/---
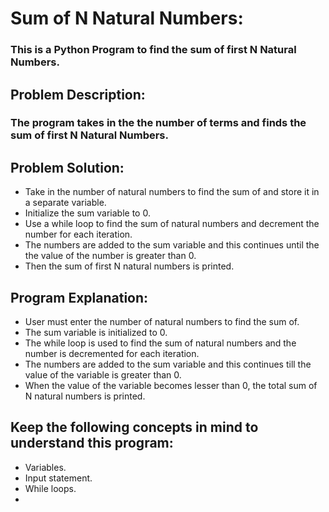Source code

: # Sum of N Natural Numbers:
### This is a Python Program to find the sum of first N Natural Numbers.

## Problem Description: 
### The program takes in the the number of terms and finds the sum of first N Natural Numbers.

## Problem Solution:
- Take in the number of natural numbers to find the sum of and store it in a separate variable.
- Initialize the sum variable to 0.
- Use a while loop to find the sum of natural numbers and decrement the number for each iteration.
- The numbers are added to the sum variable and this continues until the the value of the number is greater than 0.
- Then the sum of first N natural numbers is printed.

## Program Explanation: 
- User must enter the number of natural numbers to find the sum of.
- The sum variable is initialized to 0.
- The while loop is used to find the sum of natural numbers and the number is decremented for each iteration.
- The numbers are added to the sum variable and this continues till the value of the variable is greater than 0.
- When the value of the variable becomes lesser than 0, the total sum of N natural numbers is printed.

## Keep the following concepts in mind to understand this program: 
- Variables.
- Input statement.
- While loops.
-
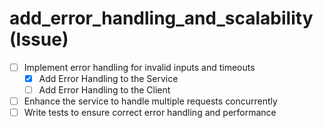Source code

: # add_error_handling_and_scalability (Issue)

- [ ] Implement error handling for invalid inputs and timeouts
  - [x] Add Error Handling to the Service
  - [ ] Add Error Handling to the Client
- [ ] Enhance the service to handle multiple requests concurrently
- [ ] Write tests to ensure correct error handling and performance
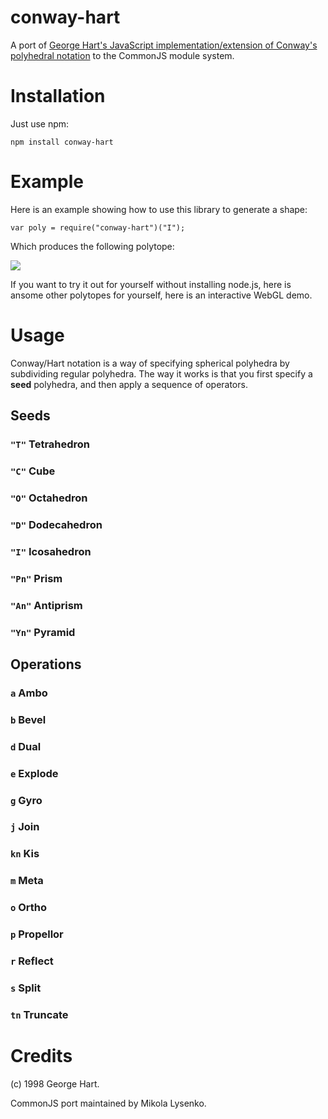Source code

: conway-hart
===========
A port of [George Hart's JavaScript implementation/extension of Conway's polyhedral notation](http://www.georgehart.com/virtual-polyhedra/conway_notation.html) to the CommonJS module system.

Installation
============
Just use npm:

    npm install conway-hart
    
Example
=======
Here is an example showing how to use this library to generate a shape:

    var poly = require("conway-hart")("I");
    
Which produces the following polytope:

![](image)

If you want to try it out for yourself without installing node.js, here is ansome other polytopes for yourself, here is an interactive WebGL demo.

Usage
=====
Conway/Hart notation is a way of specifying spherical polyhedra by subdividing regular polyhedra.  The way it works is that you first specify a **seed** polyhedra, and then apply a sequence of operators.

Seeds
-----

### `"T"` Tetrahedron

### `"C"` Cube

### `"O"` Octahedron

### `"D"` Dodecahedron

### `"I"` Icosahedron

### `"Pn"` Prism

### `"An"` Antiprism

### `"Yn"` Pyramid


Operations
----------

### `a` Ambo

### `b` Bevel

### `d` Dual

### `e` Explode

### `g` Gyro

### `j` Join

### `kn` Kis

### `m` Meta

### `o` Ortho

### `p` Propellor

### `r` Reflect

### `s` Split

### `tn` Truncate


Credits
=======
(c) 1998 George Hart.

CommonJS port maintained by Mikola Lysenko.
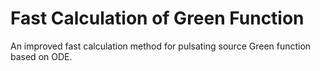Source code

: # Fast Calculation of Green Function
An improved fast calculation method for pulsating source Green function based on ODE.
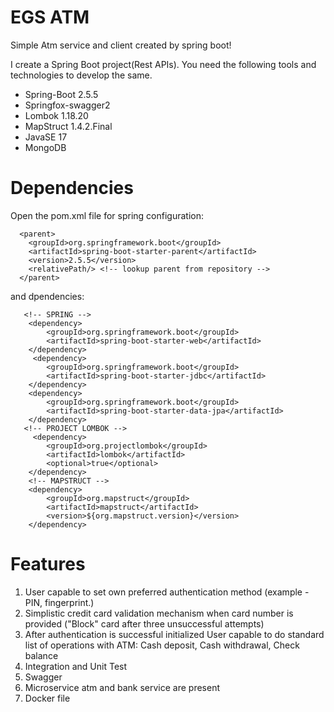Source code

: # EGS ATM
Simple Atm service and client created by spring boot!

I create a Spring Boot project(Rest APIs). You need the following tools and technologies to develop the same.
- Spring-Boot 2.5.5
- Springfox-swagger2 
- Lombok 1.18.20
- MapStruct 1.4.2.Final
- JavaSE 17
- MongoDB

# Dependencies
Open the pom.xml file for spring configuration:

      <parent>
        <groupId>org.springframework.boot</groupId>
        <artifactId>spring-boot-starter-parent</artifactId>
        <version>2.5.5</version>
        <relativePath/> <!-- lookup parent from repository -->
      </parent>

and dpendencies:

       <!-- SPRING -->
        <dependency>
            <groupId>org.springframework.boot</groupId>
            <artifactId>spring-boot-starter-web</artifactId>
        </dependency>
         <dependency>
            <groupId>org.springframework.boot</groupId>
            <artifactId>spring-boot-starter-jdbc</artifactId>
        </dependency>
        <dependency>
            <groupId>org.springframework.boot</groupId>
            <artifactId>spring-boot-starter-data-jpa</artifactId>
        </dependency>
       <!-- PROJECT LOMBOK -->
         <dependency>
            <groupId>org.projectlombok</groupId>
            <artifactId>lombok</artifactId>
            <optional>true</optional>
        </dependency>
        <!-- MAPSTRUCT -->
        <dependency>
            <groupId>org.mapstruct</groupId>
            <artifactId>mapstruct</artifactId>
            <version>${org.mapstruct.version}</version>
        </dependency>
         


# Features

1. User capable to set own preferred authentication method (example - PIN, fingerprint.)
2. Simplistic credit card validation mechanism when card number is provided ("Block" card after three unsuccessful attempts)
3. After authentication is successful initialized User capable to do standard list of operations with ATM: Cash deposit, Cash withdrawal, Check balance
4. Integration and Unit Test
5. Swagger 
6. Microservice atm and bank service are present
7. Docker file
\---
Your assignment
Lines from the records above that hold "CommonJS" are the ones to list.

Output below
A port of [George Hart's JavaScript implementation/extension of Conway's polyhedral notation](http://www.georgehart.com/virtual-polyhedra/conway_notation.html) to the CommonJS module system.
CommonJS port maintained by Mikola Lysenko.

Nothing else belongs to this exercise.